Financial turmoil sees surge in BBC News website traffic
A tumultuous week in the financial markets led to a surge in traffic to the BBC News website's business section in January.Between the 20 and 26 January – which saw the business world rocked by revelations of a rogue trader at Societe General, chaos on the stock market and interest rate cuts – the business section alone pulled in 5.4 million readers – up on usual figures by 36% for the UK and up by 50% for the world edition.
The section also generated 35.1m page views that week – up 53% on UK users and 52% for international readers seeking news on the latest developments.
On Tuesday 22 January – a day of turmoil on the stock market and the day the Federal Reserve bank announced interest rates cuts – traffic reached an all-time high in a single day with 2.1m readers and 8.1m page views.
The average time spent per visitor on the business pages also increased with visitors spending an average of 11.34 minutes on the UK site – up nearly 30%.

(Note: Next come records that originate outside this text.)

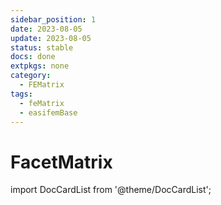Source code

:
 ```yaml
---
sidebar_position: 1
date: 2023-08-05
update: 2023-08-05
status: stable
docs: done
extpkgs: none
category:
  - FEMatrix
tags:
  - feMatrix
  - easifemBase
---
```


# FacetMatrix

import DocCardList from '@theme/DocCardList';

<DocCardList />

Peter Horrocks, BBC News Head of the BBC's Multimedia Newsroom, said: "I'm pleased that the excellent reports by Evan Davis, Robert Peston and our colleagues in BBC business news are reaching a growing online audience."
Tim Weber, Editor of the BBC News Business section, said: "I'm pleased that during a time of economic and market instability we are meeting our audience's hunger for clear and balanced information – whether they are investors, employers, consumers or employees."
Total unique users and page views for the whole of the BBC News website during the week 20-26 January were higher than average with 16.5m unique users generating 258m page views. The business pages making up a third of users and about one seventh of the total pages viewed.
The BBC News website is the UK's number one News website and generates 1 billion page views per month, with an average of 13m unique users every week.